In theory, the direct effects of MDS on our stock of live servers are modest but present; we're losing a few machines, including one quite nice one (a Westmere Xeon with 512 GB of RAM), and some machines that were on the shelf are now junk. However, at the moment we have a significant number of servers that are based around Sandy Bridge Xeons. Intel has promised microcode updates for these CPUs but has not yet delivered them. If Intel never delivers updated microcode, we'll lose a significant number of machines and pretty much decimate the compute infrastructure we provide to the department.

(A great deal of our current compute machines are donated Dell C6220 blades with Xeon E5-2680s, specifically CPUID 206D7 ones.
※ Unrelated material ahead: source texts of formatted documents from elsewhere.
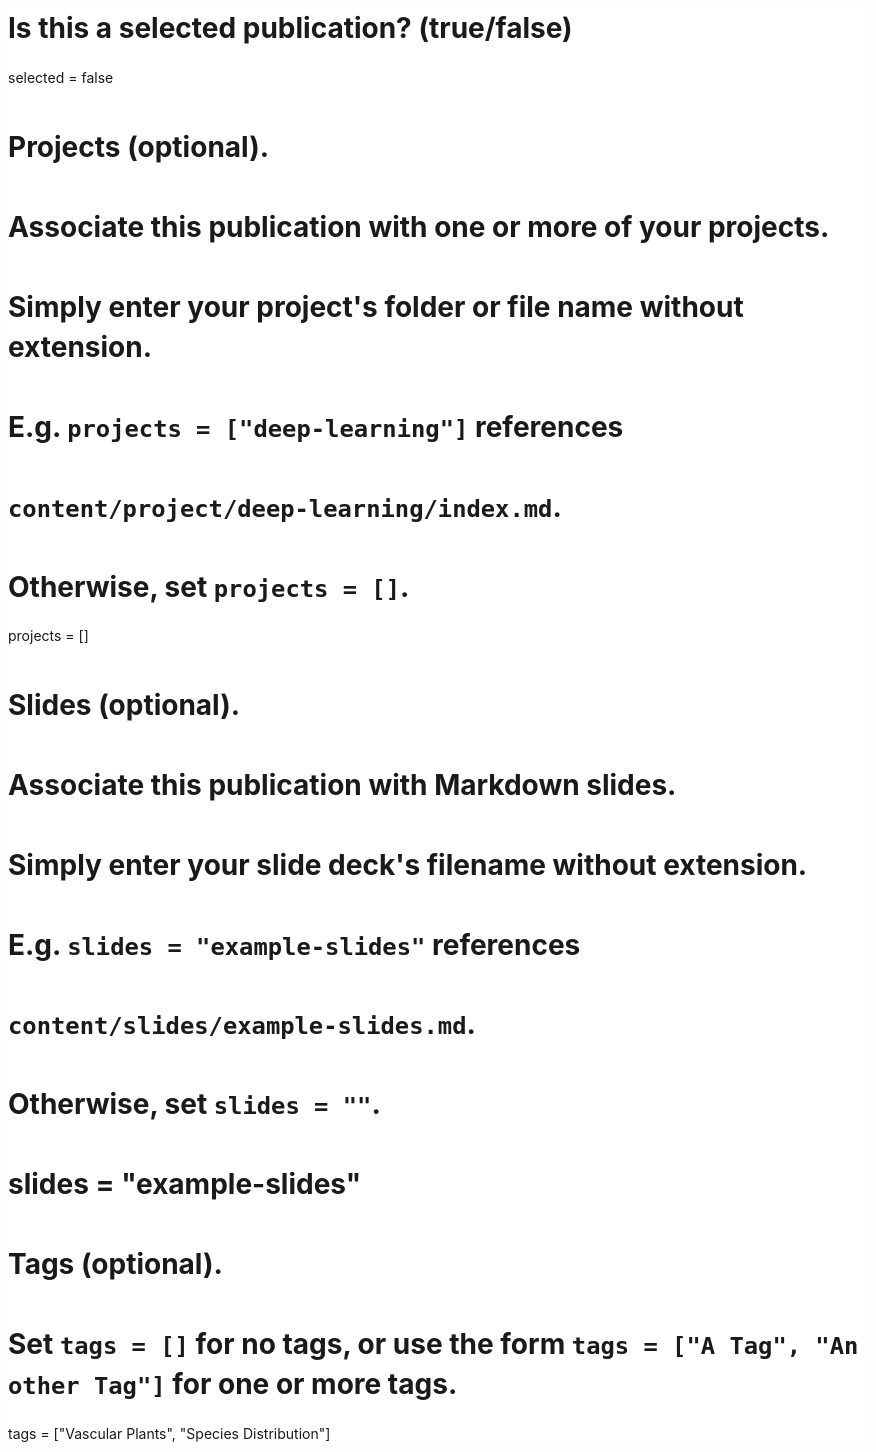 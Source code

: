 # Is this a selected publication? (true/false)
selected = false

# Projects (optional).
#   Associate this publication with one or more of your projects.
#   Simply enter your project's folder or file name without extension.
#   E.g. `projects = ["deep-learning"]` references 
#   `content/project/deep-learning/index.md`.
#   Otherwise, set `projects = []`.
projects = []

# Slides (optional).
#   Associate this publication with Markdown slides.
#   Simply enter your slide deck's filename without extension.
#   E.g. `slides = "example-slides"` references 
#   `content/slides/example-slides.md`.
#   Otherwise, set `slides = ""`.
# slides = "example-slides"

# Tags (optional).
#   Set `tags = []` for no tags, or use the form `tags = ["A Tag", "Another Tag"]` for one or more tags.
tags = ["Vascular Plants", "Species Distribution"]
Don't ask how much work it took to get the raw CPUID values that Intel puts in their PDF.)

If further significant MDS related attacks get discovered and Intel is more restricted with microcode updates, this situation will get worse. We have a significant number of in-service Dell R210 IIs and R310 IIs, and they are almost as old as these C6220s (although some of them have Ivy Bridge generation CPUs instead of Sandy Bridge ones). Losing these would really hurt.

(In general we are not very happy with Intel right now, and we are starting to deploy AMD-based machines where we can. I would be happy if someone started offering decent basic 1U or 2U AMD-based servers at competitive prices.)

IntelMDSKillsOldServers written at 01:13:04; Add Comment

2019-06-10

Keeping your past checklists doesn't help unless you can find them again

I mentioned recently that the one remaining filesystem we need to migrate from our remaining OmniOS fileserver to our Linux fileservers is our central administrative filesystem. This filesystem is a challenge to move because everything depends on it and a number of systems are tangled into it (for example, our fileservers all rsync a partial copy from its master fileserver, which means that they need to know and agree which is the master fileserver and the master fileserver had better not try to replicate a copy from itself). With so many things depending on this filesystem and it so tangled into our systems, we clearly needed to carefully consider and plan the migration.

Of course, this is not the first time we've moved this filesystem between ZFS fileservers; we did it before when we moved from our first generation Solaris fileservers to our our OmniOS fileservers. Since I'm a big fan of checklists and I have theoretically learned a lesson about explicitly saving a copy after things are over, I was pretty sure that I had written up a checklist for the first migration and then kept it. Somewhere. In my large, assorted collection of files, in several directories, under some name.

As you might expect from how I wrote that, my initial attempts to find a copy of our 2015-ish checklist for this migration did not go well. I looked in our worklog system, where ideally it should have been mailed in after the migration was done, and I hunted around in several areas where I would have expected to keep a personal copy. Nothing came up in the searches that I attempted, and I found myself wondering if we had even done a checklist (as crazy as that seemed). If we had done one, it seemed we had lost it since then.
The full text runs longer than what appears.